4/22/2005

Así lo quiso, me parece. Eusebio, viejo lerdo y artrítico, decidió pegarse a las paredes que conformaban su, olor a ajenjo, morada. Se propuso sentir el frío del muro, de la cal, de los noventa grados. Al principio fue de espaldas y sentado. Más tarde, con el aciago y, en sus palabras, desgraciado tiempo, fue de frente y sólo cambiando la mejilla de lado: derecha, luego izquierda. Su peculiar obsesión por las, sabor a valeriana, paredes que envolvían su existencia, se debía, según yo, al exceso de éstas.
De esta forma lo encontró el menor, y coincidentemente único, de sus hijos, después de días sin comer –ejem-, del hijo, pues el viejo a pesar de no separarse del muro, siempre siempre, se las ingeniaba para llegar hasta la cocina, refrigerador, alacena o puerta de vecina.
Decía pues, me parece, que el hijo había llegado en pos de unas migajas.
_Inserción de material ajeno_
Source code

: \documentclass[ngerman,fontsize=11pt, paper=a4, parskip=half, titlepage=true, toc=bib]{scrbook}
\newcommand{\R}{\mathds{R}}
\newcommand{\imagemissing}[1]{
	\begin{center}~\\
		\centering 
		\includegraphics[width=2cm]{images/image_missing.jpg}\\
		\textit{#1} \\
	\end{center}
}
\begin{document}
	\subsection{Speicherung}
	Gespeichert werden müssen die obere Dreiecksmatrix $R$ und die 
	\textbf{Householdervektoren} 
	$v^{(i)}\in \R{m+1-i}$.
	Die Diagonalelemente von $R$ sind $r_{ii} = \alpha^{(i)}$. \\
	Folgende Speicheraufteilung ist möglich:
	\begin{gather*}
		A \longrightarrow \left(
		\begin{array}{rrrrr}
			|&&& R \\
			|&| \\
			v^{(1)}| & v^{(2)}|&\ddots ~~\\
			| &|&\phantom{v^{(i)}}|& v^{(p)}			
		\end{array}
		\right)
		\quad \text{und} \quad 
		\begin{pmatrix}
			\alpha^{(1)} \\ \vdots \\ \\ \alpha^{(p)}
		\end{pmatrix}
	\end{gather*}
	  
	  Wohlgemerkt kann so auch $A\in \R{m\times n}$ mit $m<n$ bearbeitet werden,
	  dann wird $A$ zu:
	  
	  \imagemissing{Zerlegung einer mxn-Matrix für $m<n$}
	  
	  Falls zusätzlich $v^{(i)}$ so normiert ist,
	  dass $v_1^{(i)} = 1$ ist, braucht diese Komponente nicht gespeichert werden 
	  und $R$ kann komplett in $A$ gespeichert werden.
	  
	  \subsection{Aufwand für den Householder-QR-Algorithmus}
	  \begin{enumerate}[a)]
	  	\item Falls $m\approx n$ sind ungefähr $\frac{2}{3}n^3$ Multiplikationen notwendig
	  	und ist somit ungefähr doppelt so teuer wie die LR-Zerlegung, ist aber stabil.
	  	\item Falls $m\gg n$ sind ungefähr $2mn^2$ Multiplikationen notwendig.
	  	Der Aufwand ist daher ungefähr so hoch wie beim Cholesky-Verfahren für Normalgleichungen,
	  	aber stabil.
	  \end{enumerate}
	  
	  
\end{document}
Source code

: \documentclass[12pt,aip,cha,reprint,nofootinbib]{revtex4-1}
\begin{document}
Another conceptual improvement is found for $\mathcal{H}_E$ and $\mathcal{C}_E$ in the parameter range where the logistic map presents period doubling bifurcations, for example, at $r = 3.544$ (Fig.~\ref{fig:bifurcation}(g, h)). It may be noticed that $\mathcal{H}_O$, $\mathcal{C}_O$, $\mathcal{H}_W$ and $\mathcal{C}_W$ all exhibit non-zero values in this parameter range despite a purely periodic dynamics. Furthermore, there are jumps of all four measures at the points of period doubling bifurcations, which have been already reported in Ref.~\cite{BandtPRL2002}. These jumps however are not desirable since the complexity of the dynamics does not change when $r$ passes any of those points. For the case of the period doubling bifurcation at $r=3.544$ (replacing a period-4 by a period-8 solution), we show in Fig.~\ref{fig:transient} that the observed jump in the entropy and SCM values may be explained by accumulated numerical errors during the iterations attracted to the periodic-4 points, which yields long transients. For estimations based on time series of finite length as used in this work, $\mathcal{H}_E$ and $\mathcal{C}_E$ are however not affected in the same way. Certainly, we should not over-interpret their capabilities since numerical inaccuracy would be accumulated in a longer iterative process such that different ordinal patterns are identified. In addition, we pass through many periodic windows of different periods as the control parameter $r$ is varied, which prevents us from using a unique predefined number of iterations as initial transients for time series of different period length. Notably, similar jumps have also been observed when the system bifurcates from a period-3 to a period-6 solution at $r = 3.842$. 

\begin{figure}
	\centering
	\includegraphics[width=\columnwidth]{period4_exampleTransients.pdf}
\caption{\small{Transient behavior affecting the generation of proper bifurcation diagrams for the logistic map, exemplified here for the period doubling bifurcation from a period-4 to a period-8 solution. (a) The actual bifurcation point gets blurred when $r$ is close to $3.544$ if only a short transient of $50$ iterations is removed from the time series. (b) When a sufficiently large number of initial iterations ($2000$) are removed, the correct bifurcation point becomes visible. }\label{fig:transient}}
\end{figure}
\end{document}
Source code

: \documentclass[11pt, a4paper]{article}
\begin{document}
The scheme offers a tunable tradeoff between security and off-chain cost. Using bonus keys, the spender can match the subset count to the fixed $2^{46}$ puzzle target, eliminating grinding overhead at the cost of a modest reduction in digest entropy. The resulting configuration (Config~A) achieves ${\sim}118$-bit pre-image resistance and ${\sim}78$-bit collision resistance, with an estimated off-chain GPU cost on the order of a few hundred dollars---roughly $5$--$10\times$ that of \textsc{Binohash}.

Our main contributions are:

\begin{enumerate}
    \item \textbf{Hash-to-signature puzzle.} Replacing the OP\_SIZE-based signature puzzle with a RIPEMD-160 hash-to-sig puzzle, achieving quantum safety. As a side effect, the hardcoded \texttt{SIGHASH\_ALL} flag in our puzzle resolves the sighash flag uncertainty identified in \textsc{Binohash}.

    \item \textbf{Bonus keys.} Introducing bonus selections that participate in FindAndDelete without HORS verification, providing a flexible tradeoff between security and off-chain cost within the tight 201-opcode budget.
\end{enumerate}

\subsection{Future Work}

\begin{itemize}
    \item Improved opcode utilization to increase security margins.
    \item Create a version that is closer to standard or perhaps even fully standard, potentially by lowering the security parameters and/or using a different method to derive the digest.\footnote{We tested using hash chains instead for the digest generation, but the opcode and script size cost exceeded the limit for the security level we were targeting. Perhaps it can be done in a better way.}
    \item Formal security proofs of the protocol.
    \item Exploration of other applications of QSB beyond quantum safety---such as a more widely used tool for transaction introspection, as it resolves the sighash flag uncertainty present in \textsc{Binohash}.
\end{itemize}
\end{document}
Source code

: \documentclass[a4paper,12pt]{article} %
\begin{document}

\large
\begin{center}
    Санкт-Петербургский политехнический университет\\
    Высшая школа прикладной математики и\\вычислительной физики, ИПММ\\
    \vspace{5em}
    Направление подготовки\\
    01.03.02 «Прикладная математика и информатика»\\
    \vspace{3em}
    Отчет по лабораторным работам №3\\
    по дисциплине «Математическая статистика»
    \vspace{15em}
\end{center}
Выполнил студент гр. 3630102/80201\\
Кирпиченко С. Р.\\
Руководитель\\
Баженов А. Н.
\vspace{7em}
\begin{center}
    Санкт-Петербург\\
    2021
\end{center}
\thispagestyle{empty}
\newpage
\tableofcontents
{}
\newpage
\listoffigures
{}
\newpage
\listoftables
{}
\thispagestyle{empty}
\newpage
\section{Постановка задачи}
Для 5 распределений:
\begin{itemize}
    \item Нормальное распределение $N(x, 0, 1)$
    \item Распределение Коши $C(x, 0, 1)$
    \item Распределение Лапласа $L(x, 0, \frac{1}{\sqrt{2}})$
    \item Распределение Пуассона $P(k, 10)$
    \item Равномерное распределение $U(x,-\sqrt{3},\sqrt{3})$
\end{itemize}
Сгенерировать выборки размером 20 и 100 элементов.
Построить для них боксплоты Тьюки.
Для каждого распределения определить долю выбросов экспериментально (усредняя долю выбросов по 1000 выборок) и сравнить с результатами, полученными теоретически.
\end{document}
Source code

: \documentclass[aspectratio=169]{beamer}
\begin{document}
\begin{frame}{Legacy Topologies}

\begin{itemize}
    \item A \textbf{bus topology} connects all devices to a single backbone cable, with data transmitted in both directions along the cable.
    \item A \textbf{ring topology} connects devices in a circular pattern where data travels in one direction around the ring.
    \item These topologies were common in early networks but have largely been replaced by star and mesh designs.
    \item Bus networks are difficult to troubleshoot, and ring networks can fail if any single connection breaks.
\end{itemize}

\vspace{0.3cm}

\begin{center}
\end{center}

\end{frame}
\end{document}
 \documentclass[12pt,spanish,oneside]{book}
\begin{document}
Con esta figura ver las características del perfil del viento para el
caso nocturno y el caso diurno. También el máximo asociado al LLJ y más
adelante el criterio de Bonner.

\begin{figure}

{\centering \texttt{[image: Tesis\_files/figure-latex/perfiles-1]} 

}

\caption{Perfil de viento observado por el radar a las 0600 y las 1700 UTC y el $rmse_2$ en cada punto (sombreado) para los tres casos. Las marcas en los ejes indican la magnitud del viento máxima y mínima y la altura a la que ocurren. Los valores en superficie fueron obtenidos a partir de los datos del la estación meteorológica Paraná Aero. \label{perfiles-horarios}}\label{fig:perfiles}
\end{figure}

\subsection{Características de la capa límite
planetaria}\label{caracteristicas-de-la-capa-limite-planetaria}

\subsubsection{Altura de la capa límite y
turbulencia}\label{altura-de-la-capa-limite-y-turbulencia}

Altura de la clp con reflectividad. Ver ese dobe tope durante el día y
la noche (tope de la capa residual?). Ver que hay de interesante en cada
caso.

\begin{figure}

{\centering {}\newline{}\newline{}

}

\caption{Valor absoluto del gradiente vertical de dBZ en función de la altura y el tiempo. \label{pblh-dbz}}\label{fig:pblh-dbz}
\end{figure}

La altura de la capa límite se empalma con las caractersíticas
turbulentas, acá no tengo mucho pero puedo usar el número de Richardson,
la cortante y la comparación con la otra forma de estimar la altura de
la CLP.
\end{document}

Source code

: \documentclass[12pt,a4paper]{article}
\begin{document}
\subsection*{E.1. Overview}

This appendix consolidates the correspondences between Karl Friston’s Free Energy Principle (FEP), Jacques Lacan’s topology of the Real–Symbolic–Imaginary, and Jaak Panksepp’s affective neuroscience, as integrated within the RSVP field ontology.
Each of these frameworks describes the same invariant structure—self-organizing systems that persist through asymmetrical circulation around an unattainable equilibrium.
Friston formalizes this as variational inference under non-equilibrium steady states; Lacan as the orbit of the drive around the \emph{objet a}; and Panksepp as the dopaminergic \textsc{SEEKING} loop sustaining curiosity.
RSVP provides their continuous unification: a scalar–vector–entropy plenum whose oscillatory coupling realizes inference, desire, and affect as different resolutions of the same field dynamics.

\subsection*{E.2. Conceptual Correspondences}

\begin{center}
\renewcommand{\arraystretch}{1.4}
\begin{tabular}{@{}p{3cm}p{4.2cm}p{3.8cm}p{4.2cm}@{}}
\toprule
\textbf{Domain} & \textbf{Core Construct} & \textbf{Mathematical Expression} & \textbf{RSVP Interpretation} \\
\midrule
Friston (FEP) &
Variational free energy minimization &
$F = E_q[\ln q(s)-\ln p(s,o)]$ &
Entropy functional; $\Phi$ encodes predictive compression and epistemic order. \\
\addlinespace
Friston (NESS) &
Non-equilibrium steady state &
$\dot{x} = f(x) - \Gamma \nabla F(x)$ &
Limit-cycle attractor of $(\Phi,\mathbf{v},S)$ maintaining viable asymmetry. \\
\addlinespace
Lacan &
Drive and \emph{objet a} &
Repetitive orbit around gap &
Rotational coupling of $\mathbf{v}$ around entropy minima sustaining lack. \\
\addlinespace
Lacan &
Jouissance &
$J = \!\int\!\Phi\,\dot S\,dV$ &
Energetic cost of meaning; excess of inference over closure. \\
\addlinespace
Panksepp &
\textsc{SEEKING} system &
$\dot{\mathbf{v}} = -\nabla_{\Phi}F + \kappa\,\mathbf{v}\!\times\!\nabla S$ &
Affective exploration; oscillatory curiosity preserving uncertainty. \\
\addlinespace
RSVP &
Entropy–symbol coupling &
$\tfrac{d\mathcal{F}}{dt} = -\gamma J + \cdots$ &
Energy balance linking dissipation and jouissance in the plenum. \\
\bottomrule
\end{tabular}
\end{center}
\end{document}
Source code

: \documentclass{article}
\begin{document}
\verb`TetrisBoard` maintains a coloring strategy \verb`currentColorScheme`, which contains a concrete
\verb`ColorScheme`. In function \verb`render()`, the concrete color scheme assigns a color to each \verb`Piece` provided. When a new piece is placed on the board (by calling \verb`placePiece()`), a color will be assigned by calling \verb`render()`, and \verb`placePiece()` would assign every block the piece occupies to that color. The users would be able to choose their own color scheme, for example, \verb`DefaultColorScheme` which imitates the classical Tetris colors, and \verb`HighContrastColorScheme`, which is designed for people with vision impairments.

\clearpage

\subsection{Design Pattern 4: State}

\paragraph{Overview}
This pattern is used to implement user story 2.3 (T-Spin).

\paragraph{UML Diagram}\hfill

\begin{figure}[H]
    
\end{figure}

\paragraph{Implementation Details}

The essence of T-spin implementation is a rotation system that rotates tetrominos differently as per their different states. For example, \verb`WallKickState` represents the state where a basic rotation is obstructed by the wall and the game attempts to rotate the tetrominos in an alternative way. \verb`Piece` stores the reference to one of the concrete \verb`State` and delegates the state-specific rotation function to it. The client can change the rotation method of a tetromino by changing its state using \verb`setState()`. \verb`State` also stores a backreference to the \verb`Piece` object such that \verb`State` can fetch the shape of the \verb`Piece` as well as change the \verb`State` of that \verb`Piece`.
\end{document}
Sin embargo, el viejo fue contundente al exclamar que qué clase de tipos había criado, carajo. Cómo es posible, gritaba, que en tantos años no pudiera el único despegarse del muro paterno. El hijo, indignado pero sorprendido, cerró la puerta y lo abandonó.
Qué será del viejo, se cuestiona cada noche. Que será de su cuerpo por sus, sabor a pistache, muros. Qué será de su vida, de su muerte. Qué será de su único, enfermo y desgraciado, olor a ajenjo, hijo.